Problem statement: Using the data beneath this instruction, retype only the lines from the one that contains "parallel by setting" down to the one that contains "[mɤ-rtaʁ]] tɤ-z-rɤtɕʰe \\", both included, exactly as they appear.

-------- Source data

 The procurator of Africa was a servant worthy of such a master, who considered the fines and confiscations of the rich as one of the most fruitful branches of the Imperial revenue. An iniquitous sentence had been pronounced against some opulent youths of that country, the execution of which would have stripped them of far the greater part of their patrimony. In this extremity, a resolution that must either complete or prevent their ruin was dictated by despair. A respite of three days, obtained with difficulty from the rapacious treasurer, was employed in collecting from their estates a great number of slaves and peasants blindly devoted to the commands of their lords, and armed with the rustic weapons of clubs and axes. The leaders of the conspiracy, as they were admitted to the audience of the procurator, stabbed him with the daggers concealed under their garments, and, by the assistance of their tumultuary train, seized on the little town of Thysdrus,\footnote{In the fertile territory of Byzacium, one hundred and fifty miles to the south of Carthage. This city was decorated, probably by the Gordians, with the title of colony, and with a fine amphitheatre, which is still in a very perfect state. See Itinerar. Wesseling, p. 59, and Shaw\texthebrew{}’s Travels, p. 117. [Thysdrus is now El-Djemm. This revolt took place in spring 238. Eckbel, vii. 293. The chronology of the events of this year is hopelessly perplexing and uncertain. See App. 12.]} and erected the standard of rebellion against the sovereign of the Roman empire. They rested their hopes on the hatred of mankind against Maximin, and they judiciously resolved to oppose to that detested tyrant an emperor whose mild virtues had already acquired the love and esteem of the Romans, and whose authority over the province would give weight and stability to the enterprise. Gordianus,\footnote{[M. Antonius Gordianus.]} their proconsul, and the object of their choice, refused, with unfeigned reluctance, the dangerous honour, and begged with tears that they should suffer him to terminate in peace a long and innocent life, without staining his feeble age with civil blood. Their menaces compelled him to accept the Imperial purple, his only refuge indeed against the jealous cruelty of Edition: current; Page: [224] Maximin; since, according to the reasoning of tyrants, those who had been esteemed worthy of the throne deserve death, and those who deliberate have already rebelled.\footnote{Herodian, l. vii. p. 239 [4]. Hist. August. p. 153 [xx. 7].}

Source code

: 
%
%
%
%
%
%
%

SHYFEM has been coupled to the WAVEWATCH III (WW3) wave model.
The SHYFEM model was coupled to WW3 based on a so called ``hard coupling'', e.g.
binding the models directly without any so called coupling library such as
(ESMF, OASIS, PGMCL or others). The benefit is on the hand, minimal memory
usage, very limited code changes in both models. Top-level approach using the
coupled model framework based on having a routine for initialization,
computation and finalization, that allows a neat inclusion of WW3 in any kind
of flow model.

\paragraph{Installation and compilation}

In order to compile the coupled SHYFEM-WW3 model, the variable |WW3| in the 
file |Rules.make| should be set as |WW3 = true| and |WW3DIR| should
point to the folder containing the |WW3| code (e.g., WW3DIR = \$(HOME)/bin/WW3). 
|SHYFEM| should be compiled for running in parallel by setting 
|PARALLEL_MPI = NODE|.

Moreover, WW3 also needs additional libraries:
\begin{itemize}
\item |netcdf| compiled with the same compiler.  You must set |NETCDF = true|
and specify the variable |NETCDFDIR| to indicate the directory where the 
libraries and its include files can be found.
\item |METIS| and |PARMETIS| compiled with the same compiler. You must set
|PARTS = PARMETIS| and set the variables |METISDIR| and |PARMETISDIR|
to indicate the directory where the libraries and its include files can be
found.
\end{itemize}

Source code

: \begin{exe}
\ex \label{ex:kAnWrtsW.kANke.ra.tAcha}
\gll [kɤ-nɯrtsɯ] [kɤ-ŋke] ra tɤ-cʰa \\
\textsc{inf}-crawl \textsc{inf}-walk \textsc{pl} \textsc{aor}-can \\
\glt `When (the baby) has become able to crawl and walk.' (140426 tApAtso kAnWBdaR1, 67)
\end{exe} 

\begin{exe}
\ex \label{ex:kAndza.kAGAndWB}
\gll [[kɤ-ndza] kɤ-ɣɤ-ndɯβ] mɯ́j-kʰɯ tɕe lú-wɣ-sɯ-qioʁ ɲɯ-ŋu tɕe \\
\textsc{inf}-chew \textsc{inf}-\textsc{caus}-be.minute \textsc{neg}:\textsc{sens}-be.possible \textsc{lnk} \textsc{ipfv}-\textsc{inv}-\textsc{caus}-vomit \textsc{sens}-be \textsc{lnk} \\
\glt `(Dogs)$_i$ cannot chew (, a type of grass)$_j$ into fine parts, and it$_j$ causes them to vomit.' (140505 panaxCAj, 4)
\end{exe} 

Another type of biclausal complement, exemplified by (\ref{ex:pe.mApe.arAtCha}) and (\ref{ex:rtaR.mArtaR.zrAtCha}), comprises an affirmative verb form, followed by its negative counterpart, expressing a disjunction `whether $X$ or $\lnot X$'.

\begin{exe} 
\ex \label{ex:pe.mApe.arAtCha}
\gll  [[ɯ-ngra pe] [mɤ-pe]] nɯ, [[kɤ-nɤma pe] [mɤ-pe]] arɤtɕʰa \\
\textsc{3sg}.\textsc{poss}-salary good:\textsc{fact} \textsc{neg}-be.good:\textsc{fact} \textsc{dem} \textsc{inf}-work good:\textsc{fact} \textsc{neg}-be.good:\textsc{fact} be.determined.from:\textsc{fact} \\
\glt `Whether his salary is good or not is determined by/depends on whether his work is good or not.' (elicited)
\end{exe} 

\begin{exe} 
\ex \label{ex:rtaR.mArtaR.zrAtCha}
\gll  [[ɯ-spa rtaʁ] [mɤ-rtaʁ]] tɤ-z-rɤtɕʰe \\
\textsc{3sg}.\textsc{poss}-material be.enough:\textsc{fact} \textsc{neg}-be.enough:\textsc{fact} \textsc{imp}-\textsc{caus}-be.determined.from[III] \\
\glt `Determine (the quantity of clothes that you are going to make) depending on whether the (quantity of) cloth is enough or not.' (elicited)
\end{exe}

----------------
-------- Source data

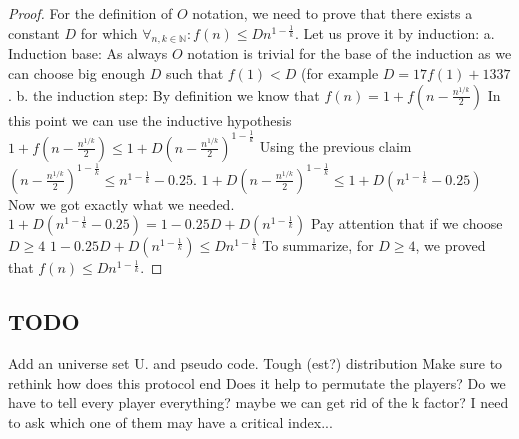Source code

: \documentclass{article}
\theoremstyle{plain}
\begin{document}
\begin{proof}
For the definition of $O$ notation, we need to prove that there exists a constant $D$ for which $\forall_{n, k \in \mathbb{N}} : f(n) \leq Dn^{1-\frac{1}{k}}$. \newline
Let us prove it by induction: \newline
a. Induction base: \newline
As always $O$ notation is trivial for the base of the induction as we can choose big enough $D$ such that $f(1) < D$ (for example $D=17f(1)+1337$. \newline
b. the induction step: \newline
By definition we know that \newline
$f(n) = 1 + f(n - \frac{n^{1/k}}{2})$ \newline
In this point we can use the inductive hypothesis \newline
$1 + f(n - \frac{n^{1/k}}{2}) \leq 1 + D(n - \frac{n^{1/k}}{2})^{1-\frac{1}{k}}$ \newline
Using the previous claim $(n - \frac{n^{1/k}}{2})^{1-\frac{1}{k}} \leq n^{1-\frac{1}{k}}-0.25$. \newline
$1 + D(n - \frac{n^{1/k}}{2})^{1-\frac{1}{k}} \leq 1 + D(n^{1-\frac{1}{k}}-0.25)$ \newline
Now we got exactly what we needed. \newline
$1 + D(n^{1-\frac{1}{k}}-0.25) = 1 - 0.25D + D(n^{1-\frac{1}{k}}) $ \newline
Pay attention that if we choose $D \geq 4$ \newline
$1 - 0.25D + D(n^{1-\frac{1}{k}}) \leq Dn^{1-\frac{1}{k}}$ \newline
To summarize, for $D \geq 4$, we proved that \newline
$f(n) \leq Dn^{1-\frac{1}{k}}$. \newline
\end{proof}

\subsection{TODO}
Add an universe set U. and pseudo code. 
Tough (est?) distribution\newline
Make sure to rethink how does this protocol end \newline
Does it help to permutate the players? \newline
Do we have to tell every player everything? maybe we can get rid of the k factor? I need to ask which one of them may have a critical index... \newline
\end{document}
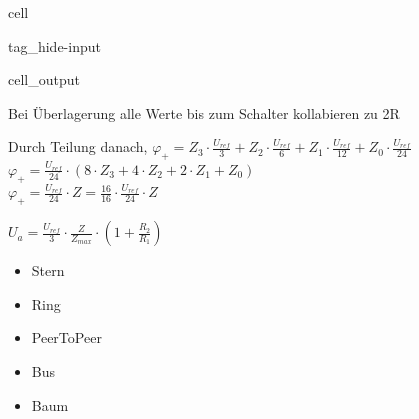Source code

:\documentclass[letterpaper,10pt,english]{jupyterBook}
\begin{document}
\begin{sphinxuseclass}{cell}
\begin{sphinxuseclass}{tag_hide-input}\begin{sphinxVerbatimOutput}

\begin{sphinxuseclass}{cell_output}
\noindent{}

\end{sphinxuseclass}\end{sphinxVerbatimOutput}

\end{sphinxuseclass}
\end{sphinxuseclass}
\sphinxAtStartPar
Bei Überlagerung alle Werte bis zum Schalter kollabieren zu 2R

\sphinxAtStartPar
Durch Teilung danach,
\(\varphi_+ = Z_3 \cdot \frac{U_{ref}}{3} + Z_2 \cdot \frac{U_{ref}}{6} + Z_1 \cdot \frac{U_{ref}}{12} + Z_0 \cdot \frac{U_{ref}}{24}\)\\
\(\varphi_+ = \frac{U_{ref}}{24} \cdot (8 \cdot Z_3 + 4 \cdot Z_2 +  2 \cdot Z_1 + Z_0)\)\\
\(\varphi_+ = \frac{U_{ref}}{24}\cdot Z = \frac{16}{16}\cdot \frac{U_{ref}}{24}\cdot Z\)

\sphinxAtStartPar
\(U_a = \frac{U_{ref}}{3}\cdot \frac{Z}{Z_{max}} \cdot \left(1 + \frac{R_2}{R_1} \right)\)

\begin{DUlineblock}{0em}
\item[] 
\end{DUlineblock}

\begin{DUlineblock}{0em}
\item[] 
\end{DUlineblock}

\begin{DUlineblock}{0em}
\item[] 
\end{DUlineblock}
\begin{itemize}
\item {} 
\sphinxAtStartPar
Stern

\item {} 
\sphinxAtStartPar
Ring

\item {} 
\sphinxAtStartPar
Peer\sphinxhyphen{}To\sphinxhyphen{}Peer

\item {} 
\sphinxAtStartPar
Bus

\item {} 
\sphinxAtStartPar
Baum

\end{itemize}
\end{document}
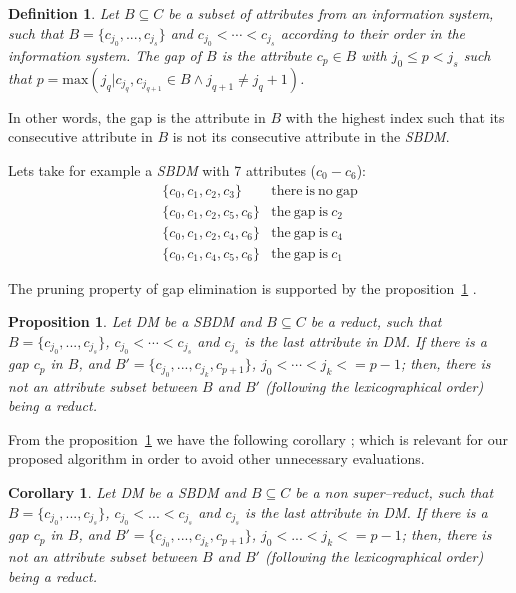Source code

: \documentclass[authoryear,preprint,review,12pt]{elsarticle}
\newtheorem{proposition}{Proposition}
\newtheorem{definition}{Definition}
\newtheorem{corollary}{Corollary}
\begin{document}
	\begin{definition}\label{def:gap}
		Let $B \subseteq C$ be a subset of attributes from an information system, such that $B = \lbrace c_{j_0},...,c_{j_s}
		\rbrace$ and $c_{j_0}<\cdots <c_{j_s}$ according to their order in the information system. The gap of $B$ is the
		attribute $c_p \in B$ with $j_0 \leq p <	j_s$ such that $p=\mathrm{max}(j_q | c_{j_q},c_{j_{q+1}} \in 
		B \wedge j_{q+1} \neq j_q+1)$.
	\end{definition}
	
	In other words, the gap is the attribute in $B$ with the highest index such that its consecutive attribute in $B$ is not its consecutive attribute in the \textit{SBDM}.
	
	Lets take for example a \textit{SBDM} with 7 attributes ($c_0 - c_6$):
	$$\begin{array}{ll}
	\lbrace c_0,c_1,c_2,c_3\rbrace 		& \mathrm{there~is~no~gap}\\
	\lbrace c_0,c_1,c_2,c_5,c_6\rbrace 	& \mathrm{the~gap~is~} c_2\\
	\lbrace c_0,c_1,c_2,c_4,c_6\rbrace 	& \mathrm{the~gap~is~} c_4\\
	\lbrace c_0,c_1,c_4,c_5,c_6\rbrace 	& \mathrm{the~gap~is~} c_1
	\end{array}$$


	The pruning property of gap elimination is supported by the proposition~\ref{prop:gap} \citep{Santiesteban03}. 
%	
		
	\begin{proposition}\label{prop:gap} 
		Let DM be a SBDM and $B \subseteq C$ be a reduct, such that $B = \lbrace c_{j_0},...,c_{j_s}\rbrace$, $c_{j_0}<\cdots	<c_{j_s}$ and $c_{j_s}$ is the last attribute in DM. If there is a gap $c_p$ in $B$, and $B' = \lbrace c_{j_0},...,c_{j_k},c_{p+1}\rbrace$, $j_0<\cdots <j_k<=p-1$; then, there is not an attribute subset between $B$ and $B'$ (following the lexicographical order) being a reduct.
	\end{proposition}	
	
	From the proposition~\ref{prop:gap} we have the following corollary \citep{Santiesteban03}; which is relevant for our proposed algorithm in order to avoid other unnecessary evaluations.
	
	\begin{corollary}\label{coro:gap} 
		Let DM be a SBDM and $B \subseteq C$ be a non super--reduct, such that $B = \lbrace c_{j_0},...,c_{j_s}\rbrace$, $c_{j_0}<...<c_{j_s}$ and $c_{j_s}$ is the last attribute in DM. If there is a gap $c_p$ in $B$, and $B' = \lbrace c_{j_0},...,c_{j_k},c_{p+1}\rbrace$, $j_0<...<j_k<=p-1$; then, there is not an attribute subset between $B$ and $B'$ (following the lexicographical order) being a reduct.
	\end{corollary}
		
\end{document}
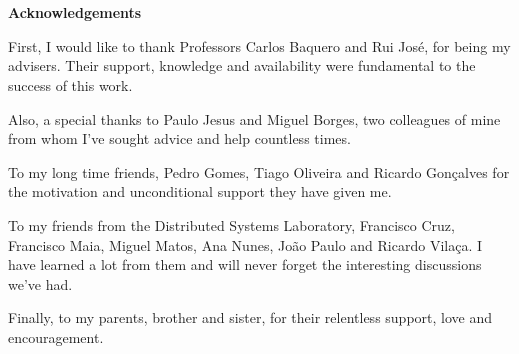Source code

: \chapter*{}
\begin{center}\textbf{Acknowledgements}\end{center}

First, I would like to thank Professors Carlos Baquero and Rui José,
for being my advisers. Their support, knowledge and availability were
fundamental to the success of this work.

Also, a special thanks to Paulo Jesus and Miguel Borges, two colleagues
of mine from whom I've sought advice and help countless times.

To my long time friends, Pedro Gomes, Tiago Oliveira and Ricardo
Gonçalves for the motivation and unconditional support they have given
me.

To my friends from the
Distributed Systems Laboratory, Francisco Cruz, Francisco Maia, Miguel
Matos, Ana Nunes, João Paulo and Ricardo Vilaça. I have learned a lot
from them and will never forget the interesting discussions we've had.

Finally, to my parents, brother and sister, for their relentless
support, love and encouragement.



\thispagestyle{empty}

----------------
-------- Source data

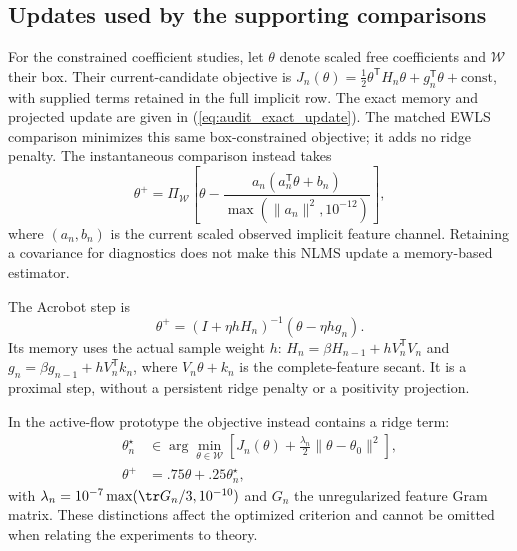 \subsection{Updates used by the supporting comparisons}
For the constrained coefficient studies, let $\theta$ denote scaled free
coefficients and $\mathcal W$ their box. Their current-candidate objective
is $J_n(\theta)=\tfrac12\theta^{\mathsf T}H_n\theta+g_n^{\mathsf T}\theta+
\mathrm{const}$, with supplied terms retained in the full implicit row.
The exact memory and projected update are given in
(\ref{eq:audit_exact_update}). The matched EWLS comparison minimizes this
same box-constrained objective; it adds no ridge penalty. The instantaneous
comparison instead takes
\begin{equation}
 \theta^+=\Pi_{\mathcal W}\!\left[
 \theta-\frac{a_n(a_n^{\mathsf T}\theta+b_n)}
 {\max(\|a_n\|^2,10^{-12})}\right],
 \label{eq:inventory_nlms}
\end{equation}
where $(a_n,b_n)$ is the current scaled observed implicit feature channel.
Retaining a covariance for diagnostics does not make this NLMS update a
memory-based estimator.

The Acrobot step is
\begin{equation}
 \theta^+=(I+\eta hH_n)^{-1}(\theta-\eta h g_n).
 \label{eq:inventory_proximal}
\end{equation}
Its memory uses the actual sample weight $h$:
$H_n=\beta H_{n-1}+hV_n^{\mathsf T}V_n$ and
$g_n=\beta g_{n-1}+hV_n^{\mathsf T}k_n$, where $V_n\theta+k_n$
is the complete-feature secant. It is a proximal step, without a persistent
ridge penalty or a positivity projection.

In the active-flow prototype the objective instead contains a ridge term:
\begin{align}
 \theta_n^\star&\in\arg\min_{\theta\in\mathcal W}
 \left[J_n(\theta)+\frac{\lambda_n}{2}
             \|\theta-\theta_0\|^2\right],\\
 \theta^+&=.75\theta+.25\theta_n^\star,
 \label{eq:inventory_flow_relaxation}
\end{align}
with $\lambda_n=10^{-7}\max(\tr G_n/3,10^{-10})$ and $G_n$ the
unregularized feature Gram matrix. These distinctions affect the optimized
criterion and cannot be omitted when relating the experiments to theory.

----------------

Solution to the problem:
|SHYFEM| should be compiled for running in parallel by setting 
|PARALLEL_MPI = NODE|.

Moreover, WW3 also needs additional libraries:
\begin{itemize}
\item |netcdf| compiled with the same compiler.  You must set |NETCDF = true|
and specify the variable |NETCDFDIR| to indicate the directory where the 
libraries and its include files can be found.
\item |METIS| and |PARMETIS| compiled with the same compiler. You must set
|PARTS = PARMETIS| and set the variables |METISDIR| and |PARMETISDIR|
to indicate the directory where the libraries and its include files can be
found.
\end{itemize}

Source code

: \begin{exe}
\ex \label{ex:kAnWrtsW.kANke.ra.tAcha}
\gll [kɤ-nɯrtsɯ] [kɤ-ŋke] ra tɤ-cʰa \\
\textsc{inf}-crawl \textsc{inf}-walk \textsc{pl} \textsc{aor}-can \\
\glt `When (the baby) has become able to crawl and walk.' (140426 tApAtso kAnWBdaR1, 67)
\end{exe} 

\begin{exe}
\ex \label{ex:kAndza.kAGAndWB}
\gll [[kɤ-ndza] kɤ-ɣɤ-ndɯβ] mɯ́j-kʰɯ tɕe lú-wɣ-sɯ-qioʁ ɲɯ-ŋu tɕe \\
\textsc{inf}-chew \textsc{inf}-\textsc{caus}-be.minute \textsc{neg}:\textsc{sens}-be.possible \textsc{lnk} \textsc{ipfv}-\textsc{inv}-\textsc{caus}-vomit \textsc{sens}-be \textsc{lnk} \\
\glt `(Dogs)$_i$ cannot chew (, a type of grass)$_j$ into fine parts, and it$_j$ causes them to vomit.' (140505 panaxCAj, 4)
\end{exe} 

Another type of biclausal complement, exemplified by (\ref{ex:pe.mApe.arAtCha}) and (\ref{ex:rtaR.mArtaR.zrAtCha}), comprises an affirmative verb form, followed by its negative counterpart, expressing a disjunction `whether $X$ or $\lnot X$'.

\begin{exe} 
\ex \label{ex:pe.mApe.arAtCha}
\gll  [[ɯ-ngra pe] [mɤ-pe]] nɯ, [[kɤ-nɤma pe] [mɤ-pe]] arɤtɕʰa \\
\textsc{3sg}.\textsc{poss}-salary good:\textsc{fact} \textsc{neg}-be.good:\textsc{fact} \textsc{dem} \textsc{inf}-work good:\textsc{fact} \textsc{neg}-be.good:\textsc{fact} be.determined.from:\textsc{fact} \\
\glt `Whether his salary is good or not is determined by/depends on whether his work is good or not.' (elicited)
\end{exe} 

\begin{exe} 
\ex \label{ex:rtaR.mArtaR.zrAtCha}
\gll  [[ɯ-spa rtaʁ] [mɤ-rtaʁ]] tɤ-z-rɤtɕʰe \\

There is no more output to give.